Diversity-Augmented Negative Sampling for Implicit Collaborative Filtering
Yueqing Xuan, Kacper Sokol, Mark Sanderson, Jeffrey Chan
TL;DR
This paper tackles the problem of ineffective negative sampling in implicit collaborative filtering due to sampling from dense regions of the item space. It introduces Diverse Negative Sampling (DivNS), a three-component framework that (i) builds user-specific caches of informative negatives, (ii) applies diversity-augmented $k$-DPP sampling to select a diverse subset from the cache while penalizing similarity to hard negatives, and (iii) synthesizes negatives by mixing hard and diverse negatives.
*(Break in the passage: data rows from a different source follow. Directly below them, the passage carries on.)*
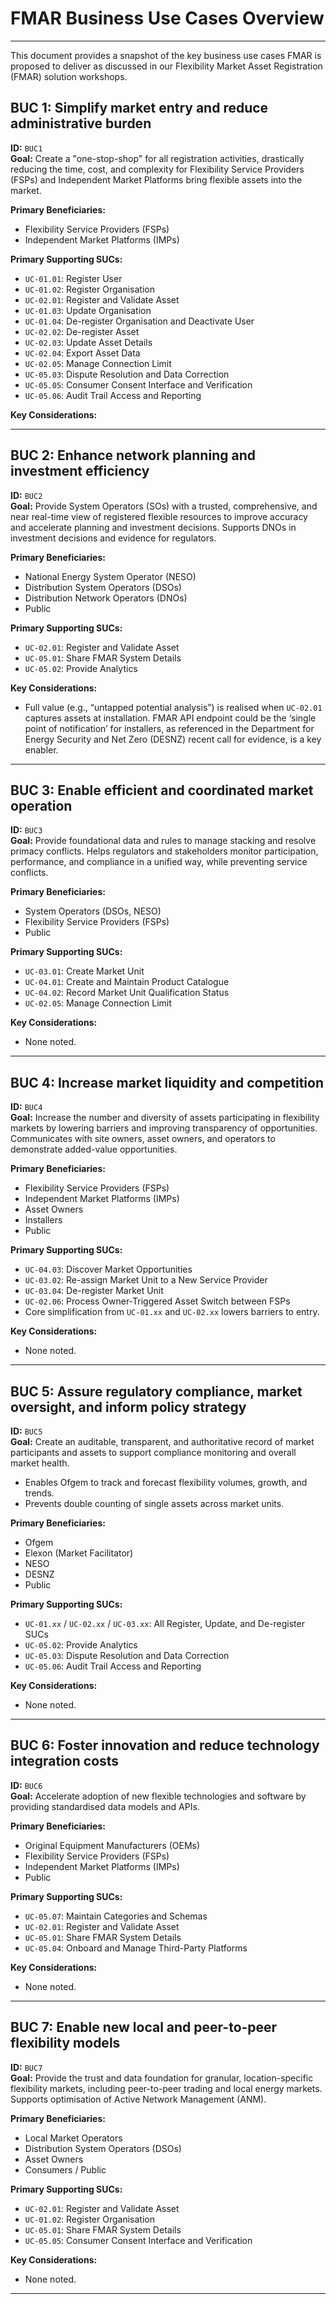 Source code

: # FMAR Business Use Cases Overview

---

This document provides a snapshot of the key business use cases FMAR is proposed to deliver as discussed in our Flexibility Market Asset Registration (FMAR) solution workshops. 



## BUC 1: Simplify market entry and reduce administrative burden

**ID:** `BUC1`  
**Goal:** Create a "one-stop-shop" for all registration activities, drastically reducing the time, cost, and complexity for Flexibility Service Providers (FSPs) and Independent Market Platforms bring flexible assets into the market.  


**Primary Beneficiaries:**  
- Flexibility Service Providers (FSPs)  
- Independent Market Platforms (IMPs)  

**Primary Supporting SUCs:**  
- `UC-01.01`: Register User  
- `UC-01.02`: Register Organisation  
- `UC-02.01`: Register and Validate Asset  
- `UC-01.03`: Update Organisation  
- `UC-01.04`: De-register Organisation and Deactivate User  
- `UC-02.02`: De-register Asset  
- `UC-02.03`: Update Asset Details  
- `UC-02.04`: Export Asset Data  
- `UC-02.05`: Manage Connection Limit  
- `UC-05.03`: Dispute Resolution and Data Correction  
- `UC-05.05`: Consumer Consent Interface and Verification  
- `UC-05.06`: Audit Trail Access and Reporting  

**Key Considerations:**  
 

---

## BUC 2: Enhance network planning and investment efficiency

**ID:** `BUC2`  
**Goal:** Provide System Operators (SOs) with a trusted, comprehensive, and near real-time view of registered flexible resources to improve accuracy and accelerate planning and investment decisions. Supports DNOs in investment decisions and evidence for regulators.  

**Primary Beneficiaries:**  
- National Energy System Operator (NESO)  
- Distribution System Operators (DSOs)  
- Distribution Network Operators (DNOs)  
- Public  

**Primary Supporting SUCs:**  
- `UC-02.01`: Register and Validate Asset  
- `UC-05.01`: Share FMAR System Details  
- `UC-05.02`: Provide Analytics  

**Key Considerations:**  
- Full value (e.g., “untapped potential analysis”) is realised when `UC-02.01` captures assets at installation. FMAR API endpoint could be the ‘single point of notification’ for installers, as referenced in the Department for Energy Security and Net Zero (DESNZ) recent call for evidence, is a key enabler. 

---

## BUC 3: Enable efficient and coordinated market operation

**ID:** `BUC3`  
**Goal:** Provide foundational data and rules to manage stacking and resolve primacy conflicts. Helps regulators and stakeholders monitor participation, performance, and compliance in a unified way, while preventing service conflicts.  

**Primary Beneficiaries:**  
- System Operators (DSOs, NESO)  
- Flexibility Service Providers (FSPs)  
- Public  

**Primary Supporting SUCs:**  
- `UC-03.01`: Create Market Unit  
- `UC-04.01`: Create and Maintain Product Catalogue  
- `UC-04.02`: Record Market Unit Qualification Status  
- `UC-02.05`: Manage Connection Limit  

**Key Considerations:**  
- None noted.  

---

## BUC 4: Increase market liquidity and competition

**ID:** `BUC4`  
**Goal:** Increase the number and diversity of assets participating in flexibility markets by lowering barriers and improving transparency of opportunities. Communicates with site owners, asset owners, and operators to demonstrate added-value opportunities.  

**Primary Beneficiaries:**  
- Flexibility Service Providers (FSPs)  
- Independent Market Platforms (IMPs)  
- Asset Owners  
- Installers  
- Public  

**Primary Supporting SUCs:**  
- `UC-04.03`: Discover Market Opportunities  
- `UC-03.02`: Re-assign Market Unit to a New Service Provider  
- `UC-03.04`: De-register Market Unit  
- `UC-02.06`: Process Owner-Triggered Asset Switch between FSPs
- Core simplification from `UC-01.xx` and `UC-02.xx` lowers barriers to entry.  

**Key Considerations:**  
- None noted.  

---

## BUC 5: Assure regulatory compliance, market oversight, and inform policy strategy

**ID:** `BUC5`  
**Goal:** Create an auditable, transparent, and authoritative record of market participants and assets to support compliance monitoring and overall market health.  
- Enables Ofgem to track and forecast flexibility volumes, growth, and trends.  
- Prevents double counting of single assets across market units.  

**Primary Beneficiaries:**  
- Ofgem  
- Elexon (Market Facilitator)  
- NESO  
- DESNZ  
- Public  

**Primary Supporting SUCs:**  
- `UC-01.xx` / `UC-02.xx` / `UC-03.xx`: All Register, Update, and De-register SUCs  
- `UC-05.02`: Provide Analytics  
- `UC-05.03`: Dispute Resolution and Data Correction  
- `UC-05.06`: Audit Trail Access and Reporting  

**Key Considerations:**  
- None noted.  

---

## BUC 6: Foster innovation and reduce technology integration costs

**ID:** `BUC6`  
**Goal:** Accelerate adoption of new flexible technologies and software by providing standardised data models and APIs.  

**Primary Beneficiaries:**  
- Original Equipment Manufacturers (OEMs)  
- Flexibility Service Providers (FSPs)  
- Independent Market Platforms (IMPs)  
- Public  

**Primary Supporting SUCs:**  
- `UC-05.07`: Maintain Categories and Schemas  
- `UC-02.01`: Register and Validate Asset  
- `UC-05.01`: Share FMAR System Details  
- `UC-05.04`: Onboard and Manage Third-Party Platforms  

**Key Considerations:**  
- None noted.  

---

## BUC 7: Enable new local and peer-to-peer flexibility models

**ID:** `BUC7`  
**Goal:** Provide the trust and data foundation for granular, location-specific flexibility markets, including peer-to-peer trading and local energy markets. Supports optimisation of Active Network Management (ANM).  

**Primary Beneficiaries:**  
- Local Market Operators  
- Distribution System Operators (DSOs)  
- Asset Owners  
- Consumers / Public  

**Primary Supporting SUCs:**  
- `UC-02.01`: Register and Validate Asset  
- `UC-01.02`: Register Organisation  
- `UC-05.01`: Share FMAR System Details  
- `UC-05.05`: Consumer Consent Interface and Verification  

**Key Considerations:**  
- None noted.  

---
Theoretical and empirical analyses show traditional sampling overlooks diversity, leading to biased training; DivNS improves generalisation and ranking quality across four diverse datasets, with modest computational overhead. The approach is validated across MF and LightGCN with consistent gains, and ablation studies confirm the critical roles of caching, diversity-driven sampling, and synthetic negatives. Overall, DivNS offers a practical, metadata-free, scalable method to enhance negative sampling by promoting informative and diverse training signals in implicit CF.
Abstract
Recommenders built upon implicit collaborative filtering are typically trained to distinguish between users' positive and negative preferences. When direct observations of the latter are unavailable, negative training data are constructed with sampling techniques. But since items often exhibit clustering in the latent space, existing methods tend to oversample negatives from dense regions, resulting in homogeneous training data and limited model expressiveness. To address these shortcomings, we propose a novel negative sampler with diversity guarantees. To achieve them, our approach first pairs each positive item of a user with one that they have not yet interacted with; this instance, called hard negative, is chosen as the top-scoring item according to the model. Instead of discarding the remaining highly informative items, we store them in a user-specific cache. Next, our diversity-augmented sampler selects a representative subset of negatives from the cache, ensuring its dissimilarity from the corresponding user's hard negatives. Our generator then combines these items with the hard negatives, replacing them to produce more effective (synthetic) negative training data that are informative and diverse. Experiments show that our method consistently leads to superior recommendation quality without sacrificing computational efficiency.